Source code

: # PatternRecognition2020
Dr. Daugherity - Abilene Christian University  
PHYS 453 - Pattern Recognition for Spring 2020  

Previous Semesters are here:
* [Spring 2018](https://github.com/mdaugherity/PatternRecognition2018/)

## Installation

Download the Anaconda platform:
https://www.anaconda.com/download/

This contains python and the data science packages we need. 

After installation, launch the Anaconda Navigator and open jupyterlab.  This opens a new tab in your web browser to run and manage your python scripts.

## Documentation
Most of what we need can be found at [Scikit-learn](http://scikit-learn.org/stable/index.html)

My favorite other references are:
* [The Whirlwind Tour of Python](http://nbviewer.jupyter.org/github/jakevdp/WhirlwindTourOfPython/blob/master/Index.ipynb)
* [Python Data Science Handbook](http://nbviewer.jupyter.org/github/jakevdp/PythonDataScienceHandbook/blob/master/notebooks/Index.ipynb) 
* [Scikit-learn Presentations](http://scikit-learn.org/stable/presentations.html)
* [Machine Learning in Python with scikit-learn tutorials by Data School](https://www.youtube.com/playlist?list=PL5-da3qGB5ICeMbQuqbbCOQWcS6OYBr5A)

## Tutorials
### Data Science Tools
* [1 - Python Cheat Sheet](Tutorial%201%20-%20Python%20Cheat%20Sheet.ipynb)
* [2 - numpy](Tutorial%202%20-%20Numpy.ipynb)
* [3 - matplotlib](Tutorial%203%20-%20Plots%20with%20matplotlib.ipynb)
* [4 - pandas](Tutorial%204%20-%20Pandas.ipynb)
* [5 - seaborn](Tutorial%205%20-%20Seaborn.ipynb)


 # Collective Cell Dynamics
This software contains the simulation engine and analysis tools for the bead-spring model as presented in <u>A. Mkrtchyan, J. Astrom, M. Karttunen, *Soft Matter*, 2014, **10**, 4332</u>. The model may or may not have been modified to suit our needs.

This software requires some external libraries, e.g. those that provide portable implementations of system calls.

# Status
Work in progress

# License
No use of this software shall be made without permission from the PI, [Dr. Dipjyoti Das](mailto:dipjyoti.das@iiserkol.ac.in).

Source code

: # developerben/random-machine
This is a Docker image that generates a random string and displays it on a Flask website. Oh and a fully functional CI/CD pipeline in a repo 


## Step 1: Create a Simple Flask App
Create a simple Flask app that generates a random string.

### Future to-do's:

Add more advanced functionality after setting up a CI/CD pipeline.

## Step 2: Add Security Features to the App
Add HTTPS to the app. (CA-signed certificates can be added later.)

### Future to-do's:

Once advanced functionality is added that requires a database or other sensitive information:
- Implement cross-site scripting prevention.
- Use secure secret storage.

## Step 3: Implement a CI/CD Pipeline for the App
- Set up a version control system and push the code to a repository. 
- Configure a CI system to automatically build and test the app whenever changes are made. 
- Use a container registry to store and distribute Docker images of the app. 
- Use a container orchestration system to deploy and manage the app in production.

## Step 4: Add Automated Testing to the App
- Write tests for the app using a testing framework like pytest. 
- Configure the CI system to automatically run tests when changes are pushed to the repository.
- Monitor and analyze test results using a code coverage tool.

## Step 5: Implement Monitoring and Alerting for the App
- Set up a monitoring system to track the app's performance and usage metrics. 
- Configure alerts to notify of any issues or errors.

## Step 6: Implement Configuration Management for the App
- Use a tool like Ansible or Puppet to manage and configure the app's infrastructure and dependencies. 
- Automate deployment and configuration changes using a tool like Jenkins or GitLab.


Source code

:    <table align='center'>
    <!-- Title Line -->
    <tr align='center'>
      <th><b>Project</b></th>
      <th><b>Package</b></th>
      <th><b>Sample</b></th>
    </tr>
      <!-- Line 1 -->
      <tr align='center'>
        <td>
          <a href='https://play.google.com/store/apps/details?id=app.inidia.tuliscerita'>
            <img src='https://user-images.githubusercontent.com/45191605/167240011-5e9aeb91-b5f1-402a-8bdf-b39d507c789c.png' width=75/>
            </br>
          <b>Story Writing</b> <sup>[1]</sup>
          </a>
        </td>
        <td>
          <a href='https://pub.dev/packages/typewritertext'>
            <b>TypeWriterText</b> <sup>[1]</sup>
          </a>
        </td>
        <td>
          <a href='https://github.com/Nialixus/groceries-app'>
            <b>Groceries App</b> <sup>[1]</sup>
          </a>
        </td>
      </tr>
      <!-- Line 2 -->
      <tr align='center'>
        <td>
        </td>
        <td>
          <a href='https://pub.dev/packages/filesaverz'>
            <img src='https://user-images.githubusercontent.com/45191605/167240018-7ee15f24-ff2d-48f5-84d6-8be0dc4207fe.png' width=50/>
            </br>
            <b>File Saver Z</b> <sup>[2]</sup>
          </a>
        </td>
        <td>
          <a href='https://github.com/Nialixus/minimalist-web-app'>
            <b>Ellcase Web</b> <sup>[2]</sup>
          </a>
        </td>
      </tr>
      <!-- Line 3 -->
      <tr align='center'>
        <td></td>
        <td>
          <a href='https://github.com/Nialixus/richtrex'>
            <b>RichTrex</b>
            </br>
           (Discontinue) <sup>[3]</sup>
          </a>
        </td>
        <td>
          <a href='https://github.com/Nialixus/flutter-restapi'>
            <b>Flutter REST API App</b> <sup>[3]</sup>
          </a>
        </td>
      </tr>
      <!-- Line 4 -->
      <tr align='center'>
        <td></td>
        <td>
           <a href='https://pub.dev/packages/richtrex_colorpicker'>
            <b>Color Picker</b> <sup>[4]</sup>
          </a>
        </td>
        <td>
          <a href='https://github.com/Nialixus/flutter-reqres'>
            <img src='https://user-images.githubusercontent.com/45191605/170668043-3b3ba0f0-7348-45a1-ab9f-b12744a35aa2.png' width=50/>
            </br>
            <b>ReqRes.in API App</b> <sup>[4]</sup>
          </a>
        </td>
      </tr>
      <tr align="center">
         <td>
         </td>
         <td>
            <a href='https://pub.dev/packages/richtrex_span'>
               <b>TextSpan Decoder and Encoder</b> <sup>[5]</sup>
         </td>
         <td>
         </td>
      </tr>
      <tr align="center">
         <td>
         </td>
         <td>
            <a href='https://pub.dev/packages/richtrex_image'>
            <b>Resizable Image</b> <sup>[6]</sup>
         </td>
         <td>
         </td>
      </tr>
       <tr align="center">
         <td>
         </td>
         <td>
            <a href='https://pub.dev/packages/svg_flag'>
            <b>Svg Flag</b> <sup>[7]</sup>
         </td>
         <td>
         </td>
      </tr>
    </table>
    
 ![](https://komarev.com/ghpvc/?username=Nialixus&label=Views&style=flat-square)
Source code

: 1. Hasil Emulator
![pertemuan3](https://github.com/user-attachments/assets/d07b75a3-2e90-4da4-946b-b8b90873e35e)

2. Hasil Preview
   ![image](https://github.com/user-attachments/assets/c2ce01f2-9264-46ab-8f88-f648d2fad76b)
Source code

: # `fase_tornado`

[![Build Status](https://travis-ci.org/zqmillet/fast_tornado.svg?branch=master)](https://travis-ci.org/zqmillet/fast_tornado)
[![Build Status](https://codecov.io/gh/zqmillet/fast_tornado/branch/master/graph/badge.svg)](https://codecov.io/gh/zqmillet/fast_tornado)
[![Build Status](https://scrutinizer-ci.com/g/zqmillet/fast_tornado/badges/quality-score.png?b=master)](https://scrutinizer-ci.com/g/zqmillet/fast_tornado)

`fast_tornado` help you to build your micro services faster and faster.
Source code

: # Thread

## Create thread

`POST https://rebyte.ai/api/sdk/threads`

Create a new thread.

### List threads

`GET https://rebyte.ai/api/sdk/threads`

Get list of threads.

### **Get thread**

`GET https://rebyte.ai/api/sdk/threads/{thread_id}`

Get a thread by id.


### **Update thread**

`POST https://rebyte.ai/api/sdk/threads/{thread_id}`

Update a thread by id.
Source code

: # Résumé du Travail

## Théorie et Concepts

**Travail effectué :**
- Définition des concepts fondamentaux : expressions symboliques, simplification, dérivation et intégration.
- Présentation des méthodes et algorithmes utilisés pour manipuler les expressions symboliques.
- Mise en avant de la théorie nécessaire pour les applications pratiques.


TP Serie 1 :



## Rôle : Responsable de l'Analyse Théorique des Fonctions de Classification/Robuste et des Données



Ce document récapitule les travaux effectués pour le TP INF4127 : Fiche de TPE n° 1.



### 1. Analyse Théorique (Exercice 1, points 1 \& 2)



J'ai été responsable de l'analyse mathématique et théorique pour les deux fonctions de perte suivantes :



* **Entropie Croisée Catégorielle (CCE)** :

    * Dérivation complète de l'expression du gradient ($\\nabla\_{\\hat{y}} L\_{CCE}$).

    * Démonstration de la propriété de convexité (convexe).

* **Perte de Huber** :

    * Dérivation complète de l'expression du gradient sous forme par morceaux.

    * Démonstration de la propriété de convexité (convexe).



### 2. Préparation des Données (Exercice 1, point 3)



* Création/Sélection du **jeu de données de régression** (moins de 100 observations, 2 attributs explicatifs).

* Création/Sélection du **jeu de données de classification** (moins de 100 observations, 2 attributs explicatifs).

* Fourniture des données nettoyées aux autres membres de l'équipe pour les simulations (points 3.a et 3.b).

────────────────────────────────────────

◆ **TASK PROMPT**: Show all lines in the entries above where the word "requires" appears.

◆ **ANSWER BOX**:
This software requires some external libraries, e.g. those that provide portable implementations of system calls.
Once advanced functionality is added that requires a database or other sensitive information:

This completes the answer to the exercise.